This is again a second sign which Jesus did, when he had come out of Judaea into Galilee. The point is that each return from Judaea to Galilee had been charged with special emphasis by the occurrence of a "sign." We are told ( John 2:23 ; John 3:2 ) of slams wrought in Jerusalem, and, consequently, it could not be meant to be the second sign wrought by him. The πάλιν refers to the ἐλθὼν clause, i.e. to the repetition of his entrance on work in Galilee. The first sign was the transformation of the water; the second, under similar conditions, was the healing a dying child by his word (so Godet, Lunge, and Westcott).
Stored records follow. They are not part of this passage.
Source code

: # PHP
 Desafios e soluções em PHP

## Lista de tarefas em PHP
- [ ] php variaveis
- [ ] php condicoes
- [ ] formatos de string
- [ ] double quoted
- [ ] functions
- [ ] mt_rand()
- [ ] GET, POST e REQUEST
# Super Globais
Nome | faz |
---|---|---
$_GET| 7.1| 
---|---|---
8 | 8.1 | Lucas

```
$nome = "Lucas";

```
This passage of St. John's Gospel which we have now reviewed is a distinct period of our Lord's life and ministry, concerning which the synoptists were silent; and it is marvellously complete in itself. It is an epitome of the whole life of the blessed Lord, and presents an outline and specimen of his method and his work. The disciple unnamed seems always at the side of the Lord. A mighty spell had fallen on him; and he was beginning already to discern in him the characteristics which ultimately directed him to compose the prologue. The penetration of the hidden secrets of all hearts—first his own, then those of Cephas and Nathanael, and the motives of Mary, and the spirit of Nicodemus, the intentions of the Pharisees, the secret life of the Samaritaness, and the inchoate and imperfect faith of the nobleman. Jesus is presented to us in marvellously different, yet mutually complementary, relations.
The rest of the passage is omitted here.